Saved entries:
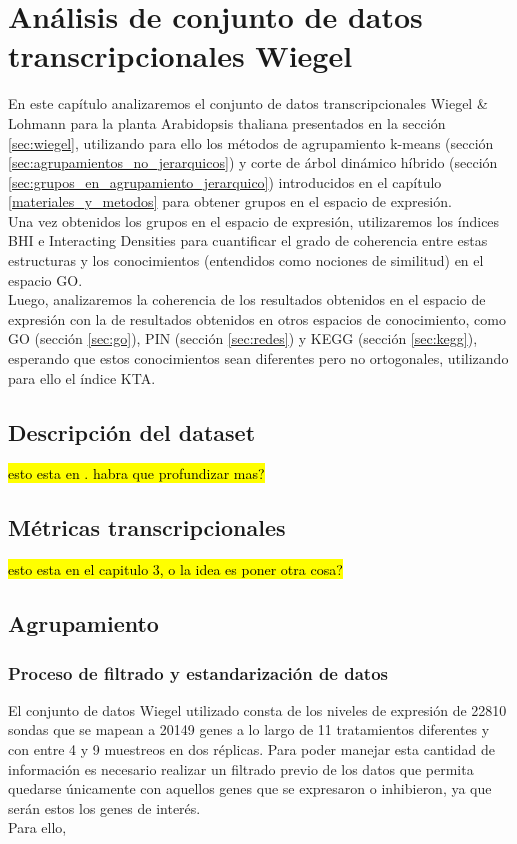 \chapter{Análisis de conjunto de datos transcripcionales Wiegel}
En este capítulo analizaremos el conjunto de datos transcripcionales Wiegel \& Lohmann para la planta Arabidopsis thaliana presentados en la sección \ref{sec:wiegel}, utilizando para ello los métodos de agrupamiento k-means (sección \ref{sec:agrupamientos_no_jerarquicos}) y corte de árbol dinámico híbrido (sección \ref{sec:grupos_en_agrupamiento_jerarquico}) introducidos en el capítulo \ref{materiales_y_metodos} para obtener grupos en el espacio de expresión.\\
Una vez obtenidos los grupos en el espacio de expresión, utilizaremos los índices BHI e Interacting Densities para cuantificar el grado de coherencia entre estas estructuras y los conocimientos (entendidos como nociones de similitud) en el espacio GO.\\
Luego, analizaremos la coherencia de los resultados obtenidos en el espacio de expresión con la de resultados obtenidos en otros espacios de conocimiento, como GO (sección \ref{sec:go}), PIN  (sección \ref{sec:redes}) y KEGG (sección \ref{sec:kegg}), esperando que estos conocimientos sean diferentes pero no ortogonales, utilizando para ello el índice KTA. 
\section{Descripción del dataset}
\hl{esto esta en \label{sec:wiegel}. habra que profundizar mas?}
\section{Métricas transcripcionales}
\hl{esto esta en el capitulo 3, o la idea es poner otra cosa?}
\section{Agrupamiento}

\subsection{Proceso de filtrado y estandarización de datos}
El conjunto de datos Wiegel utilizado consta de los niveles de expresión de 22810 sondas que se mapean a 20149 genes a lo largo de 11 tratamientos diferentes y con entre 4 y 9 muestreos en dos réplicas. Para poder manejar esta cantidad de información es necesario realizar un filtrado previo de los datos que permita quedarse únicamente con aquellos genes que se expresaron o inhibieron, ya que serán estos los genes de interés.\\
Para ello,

- _Prompt_:
Your task is to find every line above containing the word "utilizando" and copy it.

- _Your response_:
En este capítulo analizaremos el conjunto de datos transcripcionales Wiegel \& Lohmann para la planta Arabidopsis thaliana presentados en la sección \ref{sec:wiegel}, utilizando para ello los métodos de agrupamiento k-means (sección \ref{sec:agrupamientos_no_jerarquicos}) y corte de árbol dinámico híbrido (sección \ref{sec:grupos_en_agrupamiento_jerarquico}) introducidos en el capítulo \ref{materiales_y_metodos} para obtener grupos en el espacio de expresión.\\
Luego, analizaremos la coherencia de los resultados obtenidos en el espacio de expresión con la de resultados obtenidos en otros espacios de conocimiento, como GO (sección \ref{sec:go}), PIN  (sección \ref{sec:redes}) y KEGG (sección \ref{sec:kegg}), esperando que estos conocimientos sean diferentes pero no ortogonales, utilizando para ello el índice KTA. 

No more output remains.